Ibnu Umar radhiallahu ‘anhu berkata,
عرضنيرسولاللهصلىاللهعليهوسلميومأحدفيالقتال. وأناابنأربععشرةسنة. فلميجزني. وعرضنييومالخندق،وأناابنخمسعشرةسنة. فأجازني.
”Rasulullah shallallaahu ’alaihi wa sallam menunjukku untuk ikut serta dalam perang Uhud, yang ketika itu usiaku empat belas tahun.

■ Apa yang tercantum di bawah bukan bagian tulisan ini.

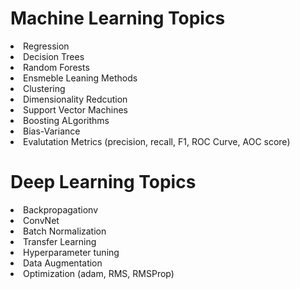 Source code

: <h1> Machine Learning Topics</h1>

<li>Regression</li>
<li>Decision Trees</li>
<li>Random Forests</li>
<li>Ensmeble Leaning Methods</li>
<li>Clustering</li>
<li>Dimensionality Redcution</li>
<li>Support Vector Machines</li>
<li>Boosting ALgorithms</li>
<li>Bias-Variance</li>
<li>Evalutation Metrics (precision, recall, F1, ROC Curve, AOC score)</li>




<h1>Deep Learning Topics</h1>
<li>Backpropagationv</li>
<li>ConvNet</li>
<li>Batch Normalization</li></li>
<li>Transfer Learning</li>
<li>Hyperparameter tuning</li>
<li>Data Augmentation</li>
<li>Optimization (adam, RMS, RMSProp)</li>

Namun beliau tidak memperbolehkan aku. Dan kemudian beliau menunjukku kembali dalam perang Khandaq, yang ketika itu usiaku telah mencapai lima belas tahun. Beliau pun memperbolehkanku”.
Rasulullah shallallaahu ‘alaihi wa sallam menganggap masih terlalu kecil untuk turut dalam perang uhud, di antara mereka yaitu Zaid bin Haritsah, Barra’ bin Azib, Zid bin Arqam, Sa’ad, Abu Sa’id Al-Khudriy, Abdullah bin Umar dan disebut juga Jabir bin Abdillah. Bahkan Umair bin Abi Waqqash, meninggal pada perang Badr di usia 16 tahun.
Suasana keimanan yang tinggi akan berpengaruh pada umat. Di masa Rasulullah shollallaahu alaihi wassalam, anak-anak mendapatkan pendidikan kualitas terbaik. Masa muda mereka diwarnai dengan semangat membela agama Allah. Tidak ada waktu yang terbuang sia-sia, kecuali untuk kemuliaan Islam.
Oleh sebab itu, orang tua harus menjaga anak. Memberi pendidikan yang baik, lingkungan yang kondusif untuk tumbuh kembang anak. Begitu pula halnya dengan penguasa bertanggung jawab mengembalikan umat pada kehidupan bermasyarakat dengan berpedoman pada aturan Allah. Agar tumbuh aktivitas prestasi di tengah umat yang ditujukan hanya untuk mendapat rida Allah. Wallahu 'alam.